The fennel meatballs were finger licking good as were the wild greens.

San To Alati

The grilled calamari with lemon as well as the goat’s stew were delicous here.  The restaurant has a large wrap around balcony that opens up to views of the sea on the other side of the road and serves vegetables from their garden.  Hugely popular in the weekends when greeks come to stay at their second homes on the island so definitely book in advance.

O Ntinos

The fish soup starter here is offered by the chef.  Also try the heavenly fava bean puree.

Marathia Restaurant

Have a sunset drink on the beach in the Marathia cafe, then head across the road to the restaurant.  Our fav’s here were the grilled feta with sesame seeds and the pork with cinnamon and orange juice.  The food here is somewhat more creative and less traditional than elsewhere.


Fokos taverna

The beautiful, wild beach of  Fokos was unfortunately too windy to sit on (not an uncommon thing on Mykonos…) but the taverna was well worth the trip: garlicky lentil salad with feta, brocolli with bacon, almonds and raisins were followed by a ceviche with coriander and mussels with wine and garlic.

Oti Aromeine

This taverne is not at the pretty central square of this tiny town but in the back streets.  The rabbit and lamb were easily the best we had eaten on our holiday.

San Giorgio

We stayed here whilst in Mykonos but the restaurant and bar are open to all.  The food is good but the cocktails are even better.

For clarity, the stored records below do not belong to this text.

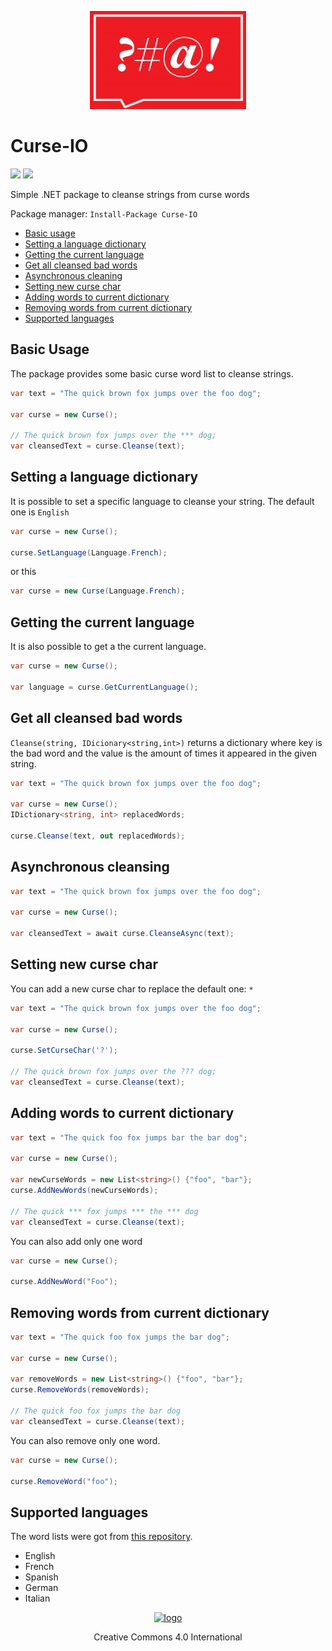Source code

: <p align="center" >
    <a>
        <img alt="logo" src="Logo/logo.jpg" width="250">
    </a>
</p>

# Curse-IO

[![][build-img]][build]
[![][nuget-img]][nuget]

Simple .NET package to cleanse strings from curse words

Package manager: `Install-Package Curse-IO`

[build]:     https://ci.appveyor.com/project/VitorCioletti/curse-io
[build-img]: https://ci.appveyor.com/api/projects/status/nv34gc8sm0ds2cxj?svg=true
[nuget]:     https://www.nuget.org/packages/Curse-IO/
[nuget-img]: https://badge.fury.io/nu/curse-io.svg

[CurseWordRepository]: https://github.com/LDNOOBW/List-of-Dirty-Naughty-Obscene-and-Otherwise-Bad-Words

* [Basic usage](#basic-usage)
* [Setting a language dictionary](#setting-a-language-dictionary)
* [Getting the current language](#getting-the-current-language)
* [Get all cleansed bad words](#get-all-cleansed-bad-words)
* [Asynchronous cleaning](#asynchronous-cleaning)
* [Setting new curse char](#setting-new-curse-char) 
* [Adding words to current dictionary](#adding-words-to-current-dictionary)
* [Removing words from current dictionary](#removing-words-to-current-dictionary)
* [Supported languages](#supported-languages)



## Basic Usage
The package provides some basic curse word list to cleanse strings.

```cs
var text = "The quick brown fox jumps over the foo dog";

var curse = new Curse();

// The quick brown fox jumps over the *** dog;
var cleansedText = curse.Cleanse(text);

```

## Setting a language dictionary

It is possible to set a specific language to cleanse your string. The default one is `English`
```cs
var curse = new Curse();

curse.SetLanguage(Language.French);

```

or this

```cs
var curse = new Curse(Language.French);
```

## Getting the current language

It is also possible to get a the current language.
```cs
var curse = new Curse();

var language = curse.GetCurrentLanguage();

```

## Get all cleansed bad words
`Cleanse(string, IDicionary<string,int>)` returns a dictionary where key is the bad word and the value is the amount of times it appeared in the given string.

```cs
var text = "The quick brown fox jumps over the foo dog";

var curse = new Curse();
IDictionary<string, int> replacedWords;

curse.Cleanse(text, out replacedWords);

```

## Asynchronous cleansing


```cs
var text = "The quick brown fox jumps over the foo dog";

var curse = new Curse();

var cleansedText = await curse.CleanseAsync(text);

```

## Setting new curse char
You can add a new curse char to replace the default one: `*`

```cs
var text = "The quick brown fox jumps over the foo dog";

var curse = new Curse();

curse.SetCurseChar('?');

// The quick brown fox jumps over the ??? dog;
var cleansedText = curse.Cleanse(text);

```


## Adding words to current dictionary
```cs
var text = "The quick foo fox jumps bar the bar dog";

var curse = new Curse();

var newCurseWords = new List<string>() {"foo", "bar"};
curse.AddNewWords(newCurseWords);

// The quick *** fox jumps *** the *** dog
var cleansedText = curse.Cleanse(text);

```

You can also add only one word
```cs
var curse = new Curse();

curse.AddNewWord("Foo");
```

## Removing words from current dictionary
```cs
var text = "The quick foo fox jumps the bar dog";

var curse = new Curse();

var removeWords = new List<string>() {"foo", "bar"};
curse.RemoveWords(removeWords);

// The quick foo fox jumps the bar dog
var cleansedText = curse.Cleanse(text);

```

You can also remove only one word.
```cs
var curse = new Curse();

curse.RemoveWord("foo");
```

## Supported languages

The word lists were got from [this repository][CurseWordRepository].

- English
- French
- Spanish
- German
- Italian


<p align="center">
    <a href="http://creativecommons.org/licenses/by/4.0/">
        <img alt="logo" src="http://i.creativecommons.org/l/by/4.0/80x15.png">
    </a>
</p>
<p align="center">Creative Commons 4.0 International</p>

Our favourite was the Virgin Holy Rose with grapefruit juice, mango puree and rose water.  For breakfast there is a dizzying choice between many amazing a la carte dishes from buttermilk pancakes to zucchini and mint omelettes, mediterranean poached eggs, homebaked muffins….  The San Giorgio scores very high on the hip hotel scale with beautiful styling all around, amazingly well trained staff (clad in G Star uniforms), breath taking views, lavender room sprays and beach baskets with umbrellas and chilled water.  The only downside to the hotel is its proximity to the clubs on the next beach over which are seriously noisy.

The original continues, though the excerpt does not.